**Data records**
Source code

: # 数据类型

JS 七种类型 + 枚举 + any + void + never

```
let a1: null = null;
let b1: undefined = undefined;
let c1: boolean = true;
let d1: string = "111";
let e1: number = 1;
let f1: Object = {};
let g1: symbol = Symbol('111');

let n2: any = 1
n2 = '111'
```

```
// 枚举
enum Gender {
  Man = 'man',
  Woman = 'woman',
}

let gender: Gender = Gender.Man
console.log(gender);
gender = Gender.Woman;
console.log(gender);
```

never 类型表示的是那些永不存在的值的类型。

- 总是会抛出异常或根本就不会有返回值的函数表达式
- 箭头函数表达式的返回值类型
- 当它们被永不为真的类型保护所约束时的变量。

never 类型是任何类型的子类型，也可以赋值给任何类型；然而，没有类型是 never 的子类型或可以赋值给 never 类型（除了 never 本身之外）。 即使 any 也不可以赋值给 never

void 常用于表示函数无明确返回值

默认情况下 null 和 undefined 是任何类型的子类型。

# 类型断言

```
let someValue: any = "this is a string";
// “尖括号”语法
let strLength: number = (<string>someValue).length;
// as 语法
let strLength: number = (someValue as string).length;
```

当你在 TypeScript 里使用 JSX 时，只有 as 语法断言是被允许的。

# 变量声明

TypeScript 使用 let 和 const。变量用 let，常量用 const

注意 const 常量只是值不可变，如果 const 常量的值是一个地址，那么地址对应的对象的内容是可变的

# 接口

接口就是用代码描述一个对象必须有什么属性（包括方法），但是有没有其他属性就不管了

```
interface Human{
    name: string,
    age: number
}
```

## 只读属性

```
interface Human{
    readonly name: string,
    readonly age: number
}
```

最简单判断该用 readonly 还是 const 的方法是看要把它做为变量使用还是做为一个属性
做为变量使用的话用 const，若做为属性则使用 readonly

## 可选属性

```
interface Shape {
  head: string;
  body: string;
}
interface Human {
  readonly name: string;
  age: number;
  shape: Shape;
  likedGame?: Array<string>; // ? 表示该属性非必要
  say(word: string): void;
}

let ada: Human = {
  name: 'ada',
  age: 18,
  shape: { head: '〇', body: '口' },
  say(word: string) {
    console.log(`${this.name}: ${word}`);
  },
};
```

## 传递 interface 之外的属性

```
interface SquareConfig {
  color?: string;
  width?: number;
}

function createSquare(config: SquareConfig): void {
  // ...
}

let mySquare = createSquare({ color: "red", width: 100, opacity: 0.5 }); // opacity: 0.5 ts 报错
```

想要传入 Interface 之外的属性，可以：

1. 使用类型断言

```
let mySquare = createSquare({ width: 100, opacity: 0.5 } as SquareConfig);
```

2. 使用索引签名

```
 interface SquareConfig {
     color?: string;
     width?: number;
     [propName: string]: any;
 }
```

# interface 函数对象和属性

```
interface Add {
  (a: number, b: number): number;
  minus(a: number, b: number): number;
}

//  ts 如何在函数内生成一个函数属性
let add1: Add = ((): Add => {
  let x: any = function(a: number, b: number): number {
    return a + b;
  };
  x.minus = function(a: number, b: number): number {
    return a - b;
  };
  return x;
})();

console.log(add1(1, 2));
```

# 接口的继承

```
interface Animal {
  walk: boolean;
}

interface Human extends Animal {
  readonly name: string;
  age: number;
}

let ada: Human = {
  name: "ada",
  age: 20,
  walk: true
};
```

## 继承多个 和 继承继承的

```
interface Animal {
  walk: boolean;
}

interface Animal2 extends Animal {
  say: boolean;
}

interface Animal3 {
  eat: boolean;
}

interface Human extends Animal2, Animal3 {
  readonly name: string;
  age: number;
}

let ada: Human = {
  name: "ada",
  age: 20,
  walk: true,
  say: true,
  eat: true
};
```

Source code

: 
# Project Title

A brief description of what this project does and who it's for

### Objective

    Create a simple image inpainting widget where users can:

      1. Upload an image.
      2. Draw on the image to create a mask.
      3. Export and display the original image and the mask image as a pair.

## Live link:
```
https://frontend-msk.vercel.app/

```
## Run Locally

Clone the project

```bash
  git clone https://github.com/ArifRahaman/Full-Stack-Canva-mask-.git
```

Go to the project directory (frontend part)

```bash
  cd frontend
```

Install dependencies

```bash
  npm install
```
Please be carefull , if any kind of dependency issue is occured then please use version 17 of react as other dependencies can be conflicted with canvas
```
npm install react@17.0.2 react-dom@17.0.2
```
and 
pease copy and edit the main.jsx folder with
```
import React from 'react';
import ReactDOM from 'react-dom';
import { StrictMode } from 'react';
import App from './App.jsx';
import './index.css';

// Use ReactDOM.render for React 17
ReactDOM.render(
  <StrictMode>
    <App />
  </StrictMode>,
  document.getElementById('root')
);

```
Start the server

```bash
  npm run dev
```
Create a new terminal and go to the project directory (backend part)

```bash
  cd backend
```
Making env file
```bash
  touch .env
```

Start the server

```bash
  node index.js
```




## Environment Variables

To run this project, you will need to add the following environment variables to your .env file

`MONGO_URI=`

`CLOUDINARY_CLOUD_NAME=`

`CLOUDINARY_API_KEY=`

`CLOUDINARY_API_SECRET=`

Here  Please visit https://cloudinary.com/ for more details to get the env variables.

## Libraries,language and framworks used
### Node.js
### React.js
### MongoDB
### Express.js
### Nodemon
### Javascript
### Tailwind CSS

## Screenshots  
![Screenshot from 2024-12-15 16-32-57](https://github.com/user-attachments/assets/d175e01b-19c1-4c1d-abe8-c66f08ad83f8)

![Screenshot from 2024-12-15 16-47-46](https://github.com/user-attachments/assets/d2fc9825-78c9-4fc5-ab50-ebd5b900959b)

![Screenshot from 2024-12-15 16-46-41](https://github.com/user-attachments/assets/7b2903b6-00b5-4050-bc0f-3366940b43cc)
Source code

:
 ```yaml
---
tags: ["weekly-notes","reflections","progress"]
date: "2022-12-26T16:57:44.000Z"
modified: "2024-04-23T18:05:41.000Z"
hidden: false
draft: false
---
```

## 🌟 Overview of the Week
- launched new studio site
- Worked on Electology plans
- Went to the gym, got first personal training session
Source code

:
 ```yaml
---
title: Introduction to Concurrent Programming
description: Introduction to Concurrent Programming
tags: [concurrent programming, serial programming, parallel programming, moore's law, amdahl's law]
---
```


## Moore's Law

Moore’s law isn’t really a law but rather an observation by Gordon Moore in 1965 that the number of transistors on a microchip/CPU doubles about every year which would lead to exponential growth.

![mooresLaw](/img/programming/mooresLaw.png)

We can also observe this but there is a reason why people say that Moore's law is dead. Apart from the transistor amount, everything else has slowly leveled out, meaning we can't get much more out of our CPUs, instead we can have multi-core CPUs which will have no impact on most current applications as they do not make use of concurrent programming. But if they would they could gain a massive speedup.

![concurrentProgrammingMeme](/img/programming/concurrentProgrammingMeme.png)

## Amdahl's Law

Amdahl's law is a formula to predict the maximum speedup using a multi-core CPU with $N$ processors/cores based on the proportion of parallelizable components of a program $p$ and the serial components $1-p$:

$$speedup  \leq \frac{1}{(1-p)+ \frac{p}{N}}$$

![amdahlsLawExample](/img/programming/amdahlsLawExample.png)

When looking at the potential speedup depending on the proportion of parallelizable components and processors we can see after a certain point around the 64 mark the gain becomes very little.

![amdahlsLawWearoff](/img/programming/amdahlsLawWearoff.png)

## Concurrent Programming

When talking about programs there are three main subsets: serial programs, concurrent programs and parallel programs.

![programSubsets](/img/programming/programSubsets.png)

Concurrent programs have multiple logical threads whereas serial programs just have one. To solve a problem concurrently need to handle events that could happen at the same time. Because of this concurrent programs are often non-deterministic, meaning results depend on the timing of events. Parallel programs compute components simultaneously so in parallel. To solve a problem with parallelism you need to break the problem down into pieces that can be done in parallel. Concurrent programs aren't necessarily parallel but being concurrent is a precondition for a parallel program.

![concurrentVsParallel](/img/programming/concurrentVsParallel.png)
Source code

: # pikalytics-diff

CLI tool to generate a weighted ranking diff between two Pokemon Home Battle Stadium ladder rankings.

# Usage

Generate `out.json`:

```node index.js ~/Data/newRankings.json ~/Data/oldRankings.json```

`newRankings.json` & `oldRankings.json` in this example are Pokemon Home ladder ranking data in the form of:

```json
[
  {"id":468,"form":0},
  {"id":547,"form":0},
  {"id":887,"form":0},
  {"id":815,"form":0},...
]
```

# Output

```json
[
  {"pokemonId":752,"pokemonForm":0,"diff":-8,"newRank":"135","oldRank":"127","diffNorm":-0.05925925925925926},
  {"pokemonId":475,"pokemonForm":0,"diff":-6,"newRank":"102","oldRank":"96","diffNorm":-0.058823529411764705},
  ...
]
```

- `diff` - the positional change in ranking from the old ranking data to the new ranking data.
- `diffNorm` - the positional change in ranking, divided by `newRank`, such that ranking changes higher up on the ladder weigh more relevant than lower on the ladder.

**REQUIRED ACTION**
The answer should be all lines from the entries above that hold the word "console".

**ANSWER BOX**
console.log(gender);
console.log(gender);
    console.log(`${this.name}: ${word}`);
console.log(add1(1, 2));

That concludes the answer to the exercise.